# 5.2. ControlNet
## Dreambooth + ControlNet

Controlling image diffusion models by conditioning the model with an additional input image

----

Based on the **fine-tuning** evaluation, **controlnet** is now also used to control image generation more precisely and further improve image quality of the food packaging designs.


All image generations were done with the following **hyperparameters**:

`number of training images` **15**,

`learning rate` **$1 \times 10^{-4}$**, 

`training steps` **2000**

The **dreambooth x controlnet evaluation** was based on 50 output-images, which were rated as “achieved” and “not achieved” in the following categories:

1. **brand coherence**
2. **target design**
3. **visual aesthetics**

---

**Find the evaluated image-grids under:**

anhang/anhang 03_dreambooth x controlnet

anhang/anhang 05_nesquik_dreambooth x controlnet

## Setup

In [None]:
%env HF_HOME=/cluster/user/ehoemmen/.cache
%env HF_DATASETS_CACHE=/cluster/user/ehoemmen/.cache

In [None]:
!pip install diffusers --upgrade -q
!pip install opencv-python transformers mediapipe matplotlib accelerate -q

In [None]:
from diffusers import StableDiffusionXLControlNetPipeline, ControlNetModel, AutoencoderKL, UniPCMultistepScheduler
from diffusers.utils import load_image
import numpy as np
import torch

import cv2
from PIL import Image

In [None]:
# create grid
from PIL import Image

#Image Grid
def image_grid(imgs, rows, cols):
    assert len(imgs) == rows*cols

    w, h = imgs[0].size
    grid = Image.new('RGB', size=(cols*w, rows*h))
    grid_w, grid_h = grid.size
    
    for i, img in enumerate(imgs):
        grid.paste(img, box=(i%cols*w, i//cols*h))
    return grid

## Inference

In [None]:
# initialize the models and pipeline
controlnet_conditioning_scale = 0.5  # recommended for good generalization

controlnet = ControlNetModel.from_pretrained(
    "diffusers/controlnet-canny-sdxl-1.0", torch_dtype=torch.float16, cache_dir="/cluster/user/ehoemmen/.cache",
)
vae = AutoencoderKL.from_pretrained("madebyollin/sdxl-vae-fp16-fix", torch_dtype=torch.float16, cache_dir="/cluster/user/ehoemmen/.cache",
)
pipe = StableDiffusionXLControlNetPipeline.from_pretrained(
    "stabilityai/stable-diffusion-xl-base-1.0",  controlnet=controlnet, vae=vae, torch_dtype=torch.float16, cache_dir="/cluster/user/ehoemmen/.cache",
)

#load fine-tuned lora-weights
pipe.load_lora_weights("erikhsos/nesquik_15-images_LoRA_lr1-4_2000")
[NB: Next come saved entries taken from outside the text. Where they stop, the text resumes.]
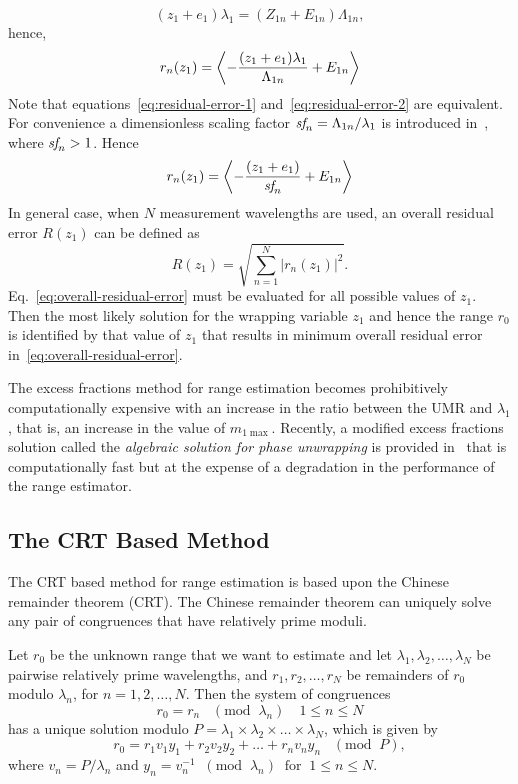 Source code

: \[
(z_1 + e_1)\lambda_1 = (Z_{1n} + E_{1n})\Lambda_{1n},
\]
hence,
\begin{equation}\label{eq:residual-error-2}
r_n (z_1) = \left\langle  - \dfrac{(z_1 + e_1)\lambda_1}{\Lambda_{1n}} + E_{1n} \right\rangle
\end{equation}
Note that equations~\ref{eq:residual-error-1} and~\ref{eq:residual-error-2} are equivalent. For convenience a dimensionless scaling factor $\emph{sf}_n= \Lambda_{1n}/\lambda_1$ is introduced in~\cite{Falaggis_excess_fractions_2011}, where $\emph{sf}_n> 1$. Hence
\begin{equation}\label{eq:residual-error-3}
r_n (z_1) = \left\langle  - \dfrac{(z_1 + e_1)}{\emph{sf}_n} + E_{1n} \right\rangle
\end{equation}
In general case, when $N$ measurement wavelengths are used, an overall residual error $R(z_1)$ can be defined as~\cite{Falaggis_excess_fractions_2011}
\begin{equation}\label{eq:overall-residual-error}
R(z_1) = \sqrt{ \sum_{n=1}^{N} | r_n(z_1) |^2  }. 
\end{equation}
Eq.~\ref{eq:overall-residual-error} must be evaluated for all possible values of $z_1$. Then the most likely solution for the wrapping variable $z_1$ and hence the range $r_0$ is identified by that value of $z_1$ that results in minimum overall residual error in~\ref{eq:overall-residual-error}.

The excess fractions method for range estimation becomes prohibitively computationally expensive with an increase in the ratio between the UMR and $\lambda_1$, that is, an increase in the value of $m_{1\max}$. Recently, a modified excess fractions solution called the \emph{algebraic solution for phase unwrapping} is provided in~\cite{Falaggis_algebraic_solution_2014} that is computationally fast but at the expense of a degradation in the performance of the range estimator.

\subsection{The CRT Based Method}
The CRT based method for range estimation is based upon the Chinese remainder theorem (CRT). The Chinese remainder theorem can uniquely solve any pair of congruences that have relatively prime moduli. 

Let $r_0$ be the unknown range that we want to estimate and let $\lambda_1, \lambda_2, \ldots,\lambda_N$ be pairwise relatively prime wavelengths, and $r_1,r_2,\ldots,r_N$ be remainders of $r_0$ modulo $\lambda_n$, for $n=1,2,\ldots,N$. Then the system of congruences 
 \[
 r_0 = r_n \;\;\; (\text{mod}\;\; \lambda_n) \quad 1\leq n \leq N
 \]
 has a unique solution modulo $P = \lambda_1 \times \lambda_2 \times \ldots \times \lambda_N$, which is given by
 \[
 r_0 = r_1 v_1 y_1 + r_2 v_2 y_2 + \ldots + r_n v_n y_n \;\;\; (\text{mod}\;\; P),
 \]
 where $v_n = P/\lambda_n$ and $y_n = v_n^{-1} \;\; (\text{mod}\;\; \lambda_n) \;\; \text{for} \;\; 1 \leq n \leq N$.

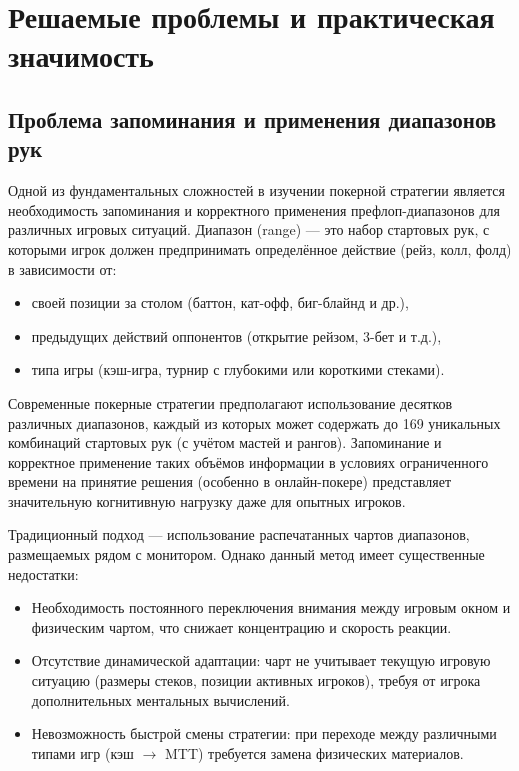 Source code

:\section{Решаемые проблемы и практическая значимость}

\subsection{Проблема запоминания и применения диапазонов рук}
Одной из фундаментальных сложностей в изучении покерной стратегии является необходимость запоминания и корректного применения префлоп-диапазонов для различных игровых ситуаций. Диапазон (range) --- это набор стартовых рук, с которыми игрок должен предпринимать определённое действие (рейз, колл, фолд) в зависимости от:

\begin{itemize}
    \item своей позиции за столом (баттон, кат-офф, биг-блайнд и др.),
    \item предыдущих действий оппонентов (открытие рейзом, 3-бет и т.д.),
    \item типа игры (кэш-игра, турнир с глубокими или короткими стеками).
\end{itemize}

Современные покерные стратегии предполагают использование десятков различных диапазонов, каждый из которых может содержать до 169 уникальных комбинаций стартовых рук (с учётом мастей и рангов). Запоминание и корректное применение таких объёмов информации в условиях ограниченного времени на принятие решения (особенно в онлайн-покере) представляет значительную когнитивную нагрузку даже для опытных игроков.

Традиционный подход --- использование распечатанных чартов диапазонов, размещаемых рядом с монитором. Однако данный метод имеет существенные недостатки:

\begin{itemize}
    \item Необходимость постоянного переключения внимания между игровым окном и физическим чартом, что снижает концентрацию и скорость реакции.
    
    \item Отсутствие динамической адаптации: чарт не учитывает текущую игровую ситуацию (размеры стеков, позиции активных игроков), требуя от игрока дополнительных ментальных вычислений.
    
    \item Невозможность быстрой смены стратегии: при переходе между различными типами игр (кэш $\rightarrow$ MTT) требуется замена физических материалов.
\end{itemize}

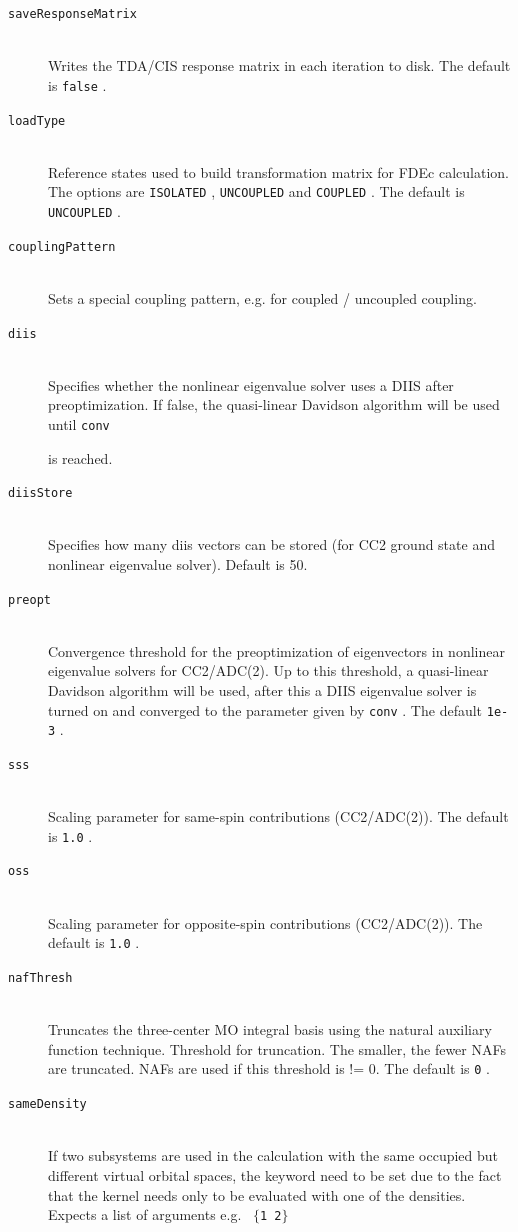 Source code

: \documentclass[bibliography=totocnumbered,a4paper,10pt,oneside]{scrbook}
\newcommand{\ttt}[1]{%
  \begingroup\setlength{\fboxsep}{1pt}%
  \colorbox{serenity-green!30}{\texttt{\hspace*{2pt}\vphantom{(g}#1\hspace*{2pt}}}%
  \endgroup
}
\begin{document}
\begin{description}
    \item [\texttt{saveResponseMatrix}]\hfill \\
    Writes the TDA/CIS response matrix in each iteration to disk. The default is \ttt{false}.
    \item [\texttt{loadType}]\hfill \\
    Reference states used to build transformation matrix for FDEc calculation. The options are \ttt{ISOLATED}, \ttt{UNCOUPLED} and \ttt{COUPLED}. The default is \ttt{UNCOUPLED}.
    \item[\texttt{couplingPattern}]\hfill\\
    Sets a special coupling pattern, e.g. for coupled / uncoupled coupling.
    \item[\texttt{diis}]\hfill\\
    Specifies whether the nonlinear eigenvalue solver uses a DIIS after preoptimization. If false, the quasi-linear Davidson algorithm will be used until \ttt{conv}
    is reached.
    \item[\texttt{diisStore}]\hfill\\
    Specifies how many diis vectors can be stored (for CC2 ground state and nonlinear
    eigenvalue solver). Default is 50.
    \item[\texttt{preopt}]\hfill\\
    Convergence threshold for the preoptimization of eigenvectors in nonlinear
    eigenvalue solvers for CC2/ADC(2). Up to this threshold, a quasi-linear
    Davidson algorithm will be used, after this a DIIS eigenvalue solver 
    is turned on and converged to the parameter given by \ttt{conv}. The default \ttt{1e-3}.
    \item[\texttt{sss}]\hfill\\
    Scaling parameter for same-spin contributions (CC2/ADC(2)). The default is \ttt{1.0}.
    \item[\texttt{oss}]\hfill\\
    Scaling parameter for opposite-spin contributions (CC2/ADC(2)). The default is \ttt{1.0}.
    \item[\texttt{nafThresh}]\hfill\\
    Truncates the three-center MO integral basis using the natural auxiliary function technique.
    Threshold for truncation. The smaller, the fewer NAFs are truncated. NAFs are used if this 
    threshold is != 0. The default is \ttt{0}.
    \item[\texttt{sameDensity}]\hfill\\
    If two subsystems are used in the calculation with the same occupied but different virtual orbital spaces, the keyword need to be set due to the fact that the kernel needs only to be evaluated with one of the densities. Expects a list of arguments e.g.~\ttt{$\{$1 2$\}$}

\end{description}
\end{document}
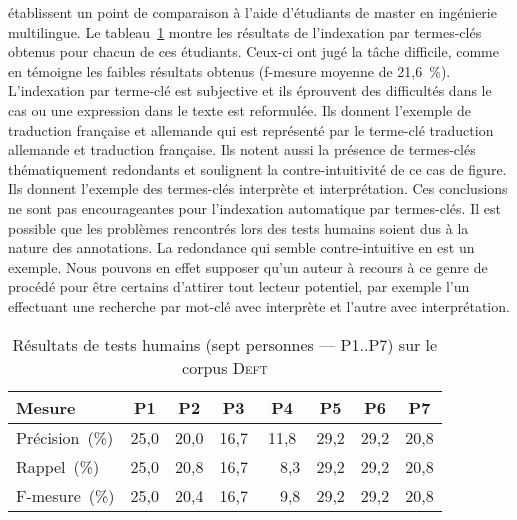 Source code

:      établissent un point de comparaison à l'aide
    d'étudiants de master en ingénierie multilingue. Le
    tableau~\ref{tab:deft_human_tests} montre les résultats de l'indexation par
    termes-clés obtenus pour chacun de ces étudiants. Ceux-ci ont jugé la tâche
    difficile, comme en témoigne les faibles résultats obtenus (f-mesure moyenne
    de 21,6~\%). L'indexation par terme-clé est subjective et ils éprouvent des
    difficultés dans le cas ou une expression dans le texte est reformulée. Ils
    donnent l'exemple de \og{}traduction française et allemande\fg{} qui est
    représenté par le terme-clé \og{}traduction allemande et traduction
    française\fg{}. Ils notent aussi la présence de termes-clés thématiquement
    redondants et soulignent la contre-intuitivité de ce cas de figure. Ils
    donnent l'exemple des termes-clés \og{}interprète\fg{} et
    \og{}interprétation\fg{}. Ces conclusions ne sont pas encourageantes pour
    l'indexation automatique par termes-clés. Il est possible que les problèmes
    rencontrés lors des tests humains soient dus à la nature des annotations. La
    redondance qui semble contre-intuitive en est un exemple. Nous pouvons en
    effet supposer qu'un auteur à recours à ce genre de procédé pour être
    certains d'attirer tout lecteur potentiel, par exemple l'un effectuant une
    recherche par mot-clé avec \og{}interprète\fg{} et l'autre avec
    \og{}interprétation\fg{}.
    \begin{table}[!h]
      \centering
      \begin{tabular}{l|ccccccc}
        \toprule
          \textbf{Mesure} & \textbf{P1} & \textbf{P2} & \textbf{P3} & \textbf{P4} & \textbf{P5} & \textbf{P6} & \textbf{P7}\\
        \hline
        Précision~\hfill(\%) & 25,0 & 20,0 & 16,7 & 11,8 & 29,2 & 29,2 & 20,8\\
        Rappel~\hfill(\%) & 25,0 & 20,8 & 16,7 & ~~8,3 & 29,2 & 29,2 & 20,8\\
        F-mesure~\hfill(\%) & 25,0 & 20,4 & 16,7 & ~~9,8 & 29,2 & 29,2 & 20,8\\
        \bottomrule
      \end{tabular}
      \caption[Résultats de tests humains sur le corpus \textsc{Deft}]{
        Résultats de tests humains (sept personnes --- P1$..$P7) sur le corpus
        \textsc{Deft}
        \label{tab:deft_human_tests}
      }
    \end{table}


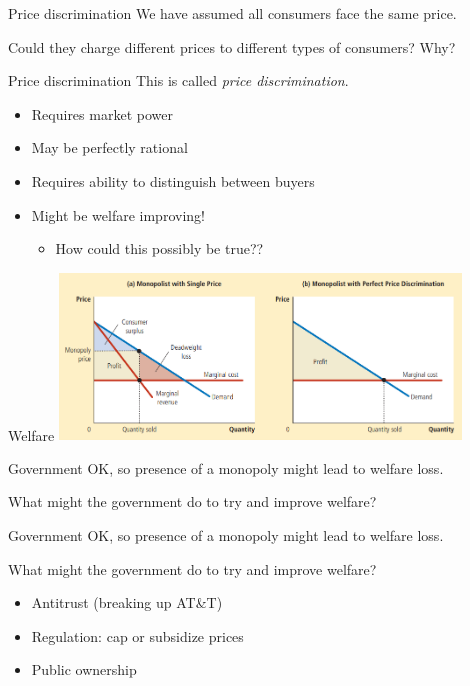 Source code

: \documentclass[aspectratio=169]{beamer}
\begin{document}
\begin{frame}{Price discrimination}
    We have assumed all consumers face the same price.

    \vspace{2mm}

    Could they charge different prices to different types of consumers? Why?
\end{frame}

\begin{frame}{Price discrimination}
    This is called \textit{price discrimination}.

    \begin{itemize}
        \item Requires market power
        \item May be perfectly rational
        \item Requires ability to distinguish between buyers
        \item Might be welfare improving!
        \begin{itemize}
            \item How could this possibly be true??
        \end{itemize}
    \end{itemize}
\end{frame}

\begin{frame}{Welfare}
    \centering
    \includegraphics[width = 0.8\textwidth,keepaspectratio]{pricediscrim.png}
\end{frame}

\begin{frame}{Government}
    OK, so presence of a monopoly might lead to welfare loss.

    \vspace{2mm}

    What might the government do to try and improve welfare?
\end{frame}

\begin{frame}{Government}
    OK, so presence of a monopoly might lead to welfare loss.

    \vspace{2mm}

    What might the government do to try and improve welfare?

    \vspace{5mm}

    \begin{itemize}
        \item Antitrust (breaking up AT\&T)
        \item Regulation: cap or subsidize prices
        \item Public ownership
    \end{itemize}
\end{frame}
\end{document}
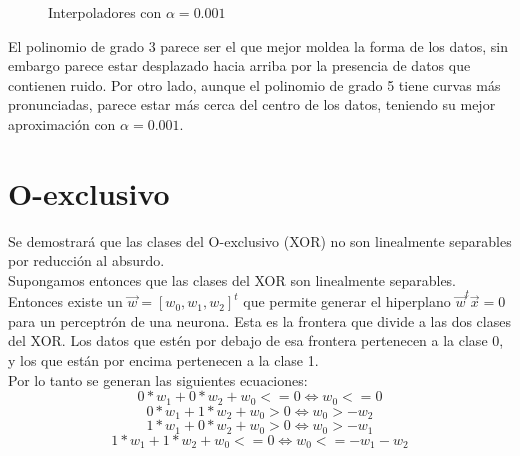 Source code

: \documentclass[a4paper]{article}
\begin{document}
	\begin{figure}[H]
	\centering
	\caption{Interpoladores con $\alpha = 0.001$}
	\label{f:interpolado001}
	\end{figure}	
	
	El polinomio de grado 3 parece ser el que mejor moldea la forma de los datos, sin embargo parece estar desplazado hacia arriba por la presencia de datos que contienen ruido. Por otro lado, aunque el polinomio de grado 5 tiene curvas más pronunciadas, parece estar más cerca del centro de los datos, teniendo su mejor aproximación con $\alpha = 0.001$.
	
	

\section{O-exclusivo}
Se demostrará que las clases del O-exclusivo (XOR) no son linealmente separables por reducción al absurdo.\\

Supongamos entonces que las clases del XOR son linealmente separables. Entonces existe un $\vec{w} = [w_{0}, w_{1}, w_{2}]^{t}$ que permite generar el hiperplano $\vec{w}^{t}\vec{x} = 0$ para un perceptrón de una neurona. Esta es la frontera que divide a las dos clases del XOR. Los datos que estén por debajo de esa frontera pertenecen a la clase 0, y los que están por encima pertenecen a la clase 1.\\

Por lo tanto se generan las siguientes ecuaciones:\\
\begin{equation}
0*w_{1} + 0*w_{2} + w_{0} <= 0 \iff w_{0} <= 0
\end{equation}
\begin{equation}
0*w_{1} + 1*w_{2} + w_{0} > 0 \iff w_{0} > -w_{2}
\end{equation}
\begin{equation}
1*w_{1} + 0*w_{2} + w_{0} > 0 \iff w_{0} > -w_{1}
\end{equation}
\begin{equation}
1*w_{1} + 1*w_{2} + w_{0} <= 0 \iff w_{0} <= -w_{1} - w_{2}
\end{equation}\\
\end{document}
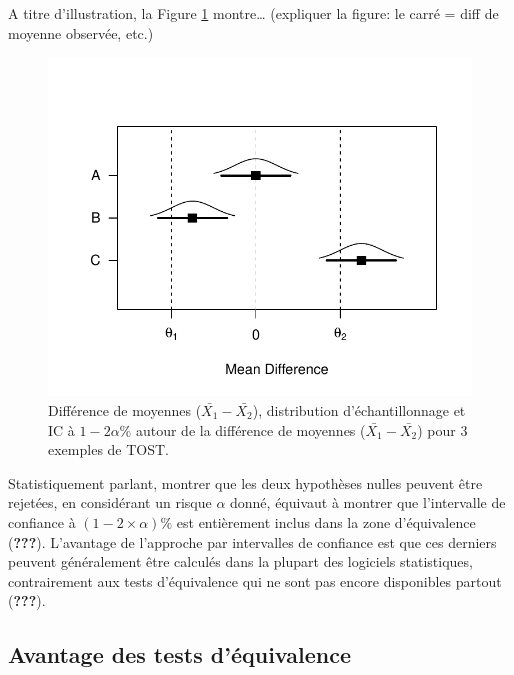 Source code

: \documentclass[
  english,
  man]{apa6}
\begin{document}
A titre d'illustration, la Figure \ref{fig:equiv1} montre\ldots{} (expliquer la figure: le carré = diff de moyenne observée, etc.)

\begin{figure}

{\centering \includegraphics{chp5_files/figure-latex/equiv1-1} 

}

\caption{Différence de moyennes ($\bar{X_1}-\bar{X_2}$), distribution d'échantillonnage et IC à $1-2\alpha\%$ autour de la différence de moyennes ($\bar{X_1}-\bar{X_2}$) pour 3 exemples de TOST.}\label{fig:equiv1}
\end{figure}

Statistiquement parlant, montrer que les deux hypothèses nulles peuvent être rejetées, en considérant un risque \(\alpha\) donné, équivaut à montrer que l'intervalle de confiance à \((1-2\times\alpha)\%\) est entièrement inclus dans la zone d'équivalence ({\textbf{???}}). L'avantage de l'approche par intervalles de confiance est que ces derniers peuvent généralement être calculés dans la plupart des logiciels statistiques, contrairement aux tests d'équivalence qui ne sont pas encore disponibles partout ({\textbf{???}}).

\hypertarget{avantage-des-tests-duxe9quivalence}{%
\subsection{Avantage des tests d'équivalence}\label{avantage-des-tests-duxe9quivalence}}
\end{document}

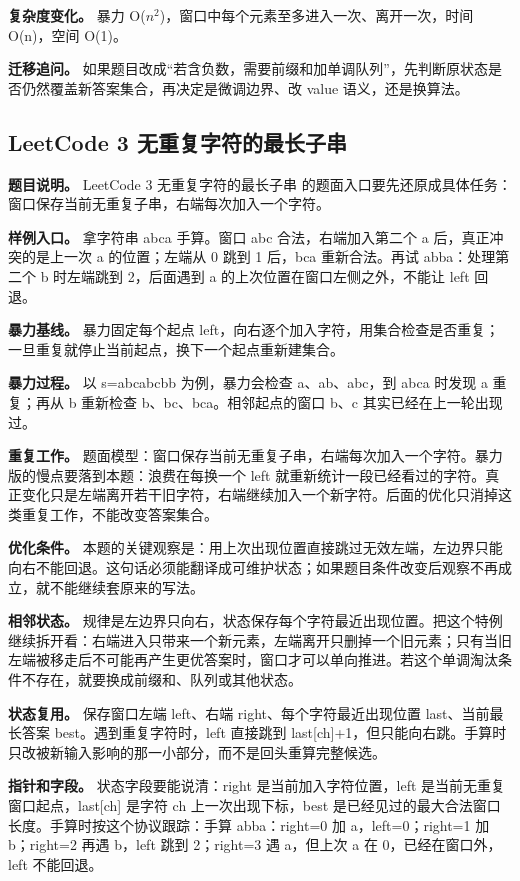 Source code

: \textbf{复杂度变化。} 暴力 O(\ensuremath{n^{2}})，窗口中每个元素至多进入一次、离开一次，时间 O(n)，空间 O(1)。

\textbf{迁移追问。} 如果题目改成“若含负数，需要前缀和加单调队列”，先判断原状态是否仍然覆盖新答案集合，再决定是微调边界、改 value 语义，还是换算法。

\subsection{LeetCode 3 无重复字符的最长子串}

\textbf{题目说明。} LeetCode 3 无重复字符的最长子串 的题面入口要先还原成具体任务：窗口保存当前无重复子串，右端每次加入一个字符。

\textbf{样例入口。} 拿字符串 abca 手算。窗口 abc 合法，右端加入第二个 a 后，真正冲突的是上一次 a 的位置；左端从 0 跳到 1 后，bca 重新合法。再试 abba：处理第二个 b 时左端跳到 2，后面遇到 a 的上次位置在窗口左侧之外，不能让 left 回退。

\textbf{暴力基线。} 暴力固定每个起点 left，向右逐个加入字符，用集合检查是否重复；一旦重复就停止当前起点，换下一个起点重新建集合。

\textbf{暴力过程。} 以 s=abcabcbb 为例，暴力会检查 a、ab、abc，到 abca 时发现 a 重复；再从 b 重新检查 b、bc、bca。相邻起点的窗口 b、c 其实已经在上一轮出现过。

\textbf{重复工作。} 题面模型：窗口保存当前无重复子串，右端每次加入一个字符。暴力版的慢点要落到本题：浪费在每换一个 left 就重新统计一段已经看过的字符。真正变化只是左端离开若干旧字符，右端继续加入一个新字符。后面的优化只消掉这类重复工作，不能改变答案集合。

\textbf{优化条件。} 本题的关键观察是：用上次出现位置直接跳过无效左端，左边界只能向右不能回退。这句话必须能翻译成可维护状态；如果题目条件改变后观察不再成立，就不能继续套原来的写法。

\textbf{相邻状态。} 规律是左边界只向右，状态保存每个字符最近出现位置。把这个特例继续拆开看：右端进入只带来一个新元素，左端离开只删掉一个旧元素；只有当旧左端被移走后不可能再产生更优答案时，窗口才可以单向推进。若这个单调淘汰条件不存在，就要换成前缀和、队列或其他状态。

\textbf{状态复用。} 保存窗口左端 left、右端 right、每个字符最近出现位置 last、当前最长答案 best。遇到重复字符时，left 直接跳到 last[ch]+1，但只能向右跳。手算时只改被新输入影响的那一小部分，而不是回头重算完整候选。

\textbf{指针和字段。} 状态字段要能说清：right 是当前加入字符位置，left 是当前无重复窗口起点，last[ch] 是字符 ch 上一次出现下标，best 是已经见过的最大合法窗口长度。手算时按这个协议跟踪：手算 abba：right=0 加 a，left=0；right=1 加 b；right=2 再遇 b，left 跳到 2；right=3 遇 a，但上次 a 在 0，已经在窗口外，left 不能回退。

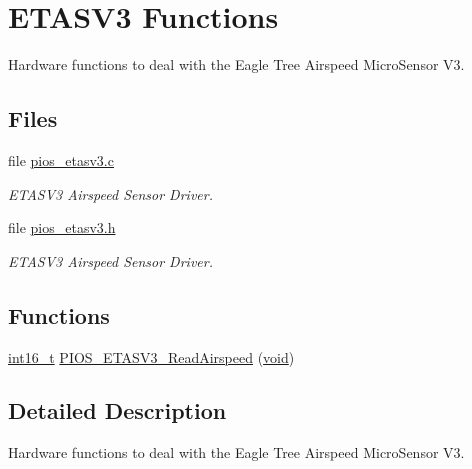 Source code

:\hypertarget{group___p_i_o_s___e_t_a_s_v3}{\section{E\-T\-A\-S\-V3 Functions}
\label{group___p_i_o_s___e_t_a_s_v3}
}


Hardware functions to deal with the Eagle Tree Airspeed Micro\-Sensor V3.  


\subsection*{Files}
\begin{DoxyCompactItemize}
\item 
file \hyperlink{pios__etasv3_8c}{pios\-\_\-etasv3.\-c}
\begin{DoxyCompactList}\small\item\em E\-T\-A\-S\-V3 Airspeed Sensor Driver. \end{DoxyCompactList}\item 
file \hyperlink{pios__etasv3_8h}{pios\-\_\-etasv3.\-h}
\begin{DoxyCompactList}\small\item\em E\-T\-A\-S\-V3 Airspeed Sensor Driver. \end{DoxyCompactList}\end{DoxyCompactItemize}
\subsection*{Functions}
\begin{DoxyCompactItemize}
\item 
\hyperlink{stdint_8h_aa343fa3b3d06292b959ffdd4c4703b06}{int16\-\_\-t} \hyperlink{group___p_i_o_s___e_t_a_s_v3_ga31f2503f2dd42f823565acc582c50175}{P\-I\-O\-S\-\_\-\-E\-T\-A\-S\-V3\-\_\-\-Read\-Airspeed} (\hyperlink{group___n_a_m_e_ga18028b8badbf1ea7e704ccac3c488e82}{void})
\end{DoxyCompactItemize}


\subsection{Detailed Description}
Hardware functions to deal with the Eagle Tree Airspeed Micro\-Sensor V3.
pipe.enable_sequential_cpu_offload()

In [None]:
#unload lora weights

pipe.unload_lora_weights()

In [None]:
num_images = 4

# list of colors
colors = ["light green", "light blue", "olive", "grey"]

# prompt for different colors
prompts = [f"a [CB] bottle photo with a {color} label with the text CAMPUSBIER" for color in colors]
neg_prompt="green label, brown bottle"

# load original image
image = load_image(
   '/cluster/user/ehoemmen/development/tests_sonstiges/05_Masterarbeit/03_inpainting/campusbier_input.png' #enter path
)

# create canny edge image
image = np.array(original_image)
image = cv2.Canny(image, 100, 200)
image = image[:, :, None]
image = np.concatenate([image, image, image], axis=2)
canny_image = Image.fromarray(image)

# use specific seed, if necessary
generator = torch.manual_seed(493)

# create images
generated_images = pipe(
    prompts,
    negative_prompt=neg_prompt,
    num_inference_steps=25,
    controlnet_conditioning_scale=controlnet_conditioning_scale, 
    image=canny_image,
    generator=generator
).images

# create image grid
grid = image_grid(generated_images, rows=1, cols=num_images)

grid

## Results

The results could be improved in all evaluated categories so that more relevant images can be generated overall.

The image quality improves a lot and now it's possible to generate text.